[Extracted material — start]

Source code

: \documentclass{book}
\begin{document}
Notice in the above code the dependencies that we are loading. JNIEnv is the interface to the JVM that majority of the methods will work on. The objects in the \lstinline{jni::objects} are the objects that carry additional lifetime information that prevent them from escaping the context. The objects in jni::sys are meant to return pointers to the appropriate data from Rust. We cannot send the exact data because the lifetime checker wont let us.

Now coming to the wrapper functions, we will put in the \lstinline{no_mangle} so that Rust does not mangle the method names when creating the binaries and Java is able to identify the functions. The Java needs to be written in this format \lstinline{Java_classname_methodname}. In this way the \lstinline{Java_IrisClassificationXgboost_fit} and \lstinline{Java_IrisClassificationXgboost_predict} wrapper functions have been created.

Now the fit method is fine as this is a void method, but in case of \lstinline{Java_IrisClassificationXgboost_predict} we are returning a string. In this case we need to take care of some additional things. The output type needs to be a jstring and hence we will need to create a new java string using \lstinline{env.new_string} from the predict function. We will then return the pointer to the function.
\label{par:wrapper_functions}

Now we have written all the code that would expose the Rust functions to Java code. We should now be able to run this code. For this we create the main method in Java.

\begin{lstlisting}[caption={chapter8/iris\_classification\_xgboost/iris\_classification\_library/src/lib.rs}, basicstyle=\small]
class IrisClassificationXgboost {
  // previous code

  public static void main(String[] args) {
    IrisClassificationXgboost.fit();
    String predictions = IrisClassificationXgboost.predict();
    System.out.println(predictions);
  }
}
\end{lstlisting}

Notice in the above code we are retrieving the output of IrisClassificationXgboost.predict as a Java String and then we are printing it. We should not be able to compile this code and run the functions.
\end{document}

[Extracted material — finish]

▸ Instructions for the task: Look over the entries for "above", then copy every line that includes that string.

▸ Your response:
Notice in the above code the dependencies that we are loading. JNIEnv is the interface to the JVM that majority of the methods will work on. The objects in the \lstinline{jni::objects} are the objects that carry additional lifetime information that prevent them from escaping the context. The objects in jni::sys are meant to return pointers to the appropriate data from Rust. We cannot send the exact data because the lifetime checker wont let us.
Notice in the above code we are retrieving the output of IrisClassificationXgboost.predict as a Java String and then we are printing it. We should not be able to compile this code and run the functions.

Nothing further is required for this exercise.